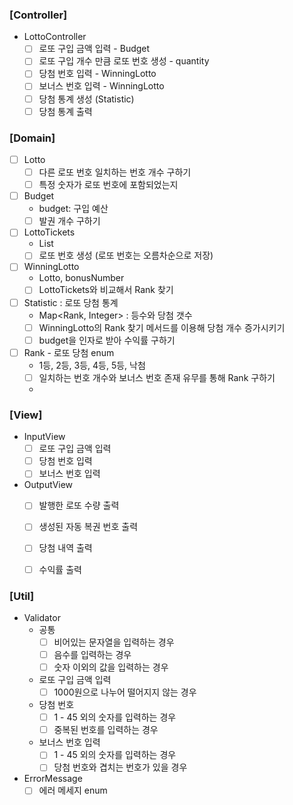 ### [Controller]
- LottoController
  - [ ] 로또 구입 금액 입력 - Budget
  - [ ] 로또 구입 개수 만큼 로또 번호 생성 - quantity
  - [ ] 당첨 번호 입력 - WinningLotto
  - [ ] 보너스 번호 입력 - WinningLotto
  - [ ] 당첨 통계 생성 (Statistic)
  - [ ] 당첨 통계 출력

### [Domain]
- [ ] Lotto 
  - [ ] 다른 로또 번호 일치하는 번호 개수 구하기
  - [ ] 특정 숫자가 로또 번호에 포함되었는지
- [ ] Budget
  - budget: 구입 예산
  - [ ] 발권 개수 구하기
- [ ] LottoTickets
  - List<Lotto> 
  - [ ] 로또 번호 생성 (로또 번호는 오름차순으로 저장)
- [ ] WinningLotto
  - Lotto, bonusNumber
  - [ ] LottoTickets와 비교해서 Rank 찾기
- [ ] Statistic : 로또 당첨 통계
  - Map<Rank, Integer> : 등수와 당첨 갯수
  - [ ] WinningLotto의 Rank 찾기 메서드를 이용해 당첨 개수 증가시키기
  - [ ] budget을 인자로 받아 수익률 구하기
- [ ] Rank - 로또 당첨 enum
  - 1등, 2등, 3등, 4등, 5등, 낙첨 
  - [ ] 일치하는 번호 개수와 보너스 번호 존재 유무를 통해 Rank 구하기
  - 
### [View]
- InputView
  - [ ] 로또 구입 금액 입력
  - [ ] 당첨 번호 입력
  - [ ] 보너스 번호 입력
- OutputView
  - [ ] 발행한 로또 수량 출력
  - [ ] 생성된 자동 복권 번호 출력
  - [ ] 당첨 내역 출력
  - [ ] 수익률 출력


### [Util]
- Validator
  - 공통
    - [ ] 비어있는 문자열을 입력하는 경우
    - [ ] 음수를 입력하는 경우
    - [ ] 숫자 이외의 값을 입력하는 경우

  - 로또 구입 금액 입력
    - [ ] 1000원으로 나누어 떨어지지 않는 경우
  - 당첨 번호 
    - [ ] 1 - 45 외의 숫자를 입력하는 경우
    - [ ] 중복된 번호를 입력하는 경우
  - 보너스 번호 입력
    - [ ] 1 - 45 외의 숫자를 입력하는 경우
    - [ ] 당첨 번호와 겹치는 번호가 있을 경우
- ErrorMessage
  - [ ] 에러 메세지 enum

EXERCISE: The first line of the listing through the line with "- Map<Rank, Integer> : 등수와 당첨 갯수": repeat exactly that span and nothing more, skipping pictures.

SOLUTION TO THIS PROBLEM:
 ### [Controller]
- LottoController
  - [ ] 로또 구입 금액 입력 - Budget
  - [ ] 로또 구입 개수 만큼 로또 번호 생성 - quantity
  - [ ] 당첨 번호 입력 - WinningLotto
  - [ ] 보너스 번호 입력 - WinningLotto
  - [ ] 당첨 통계 생성 (Statistic)
  - [ ] 당첨 통계 출력

### [Domain]
- [ ] Lotto 
  - [ ] 다른 로또 번호 일치하는 번호 개수 구하기
  - [ ] 특정 숫자가 로또 번호에 포함되었는지
- [ ] Budget
  - budget: 구입 예산
  - [ ] 발권 개수 구하기
- [ ] LottoTickets
  - List<Lotto> 
  - [ ] 로또 번호 생성 (로또 번호는 오름차순으로 저장)
- [ ] WinningLotto
  - Lotto, bonusNumber
  - [ ] LottoTickets와 비교해서 Rank 찾기
- [ ] Statistic : 로또 당첨 통계
  - Map<Rank, Integer> : 등수와 당첨 갯수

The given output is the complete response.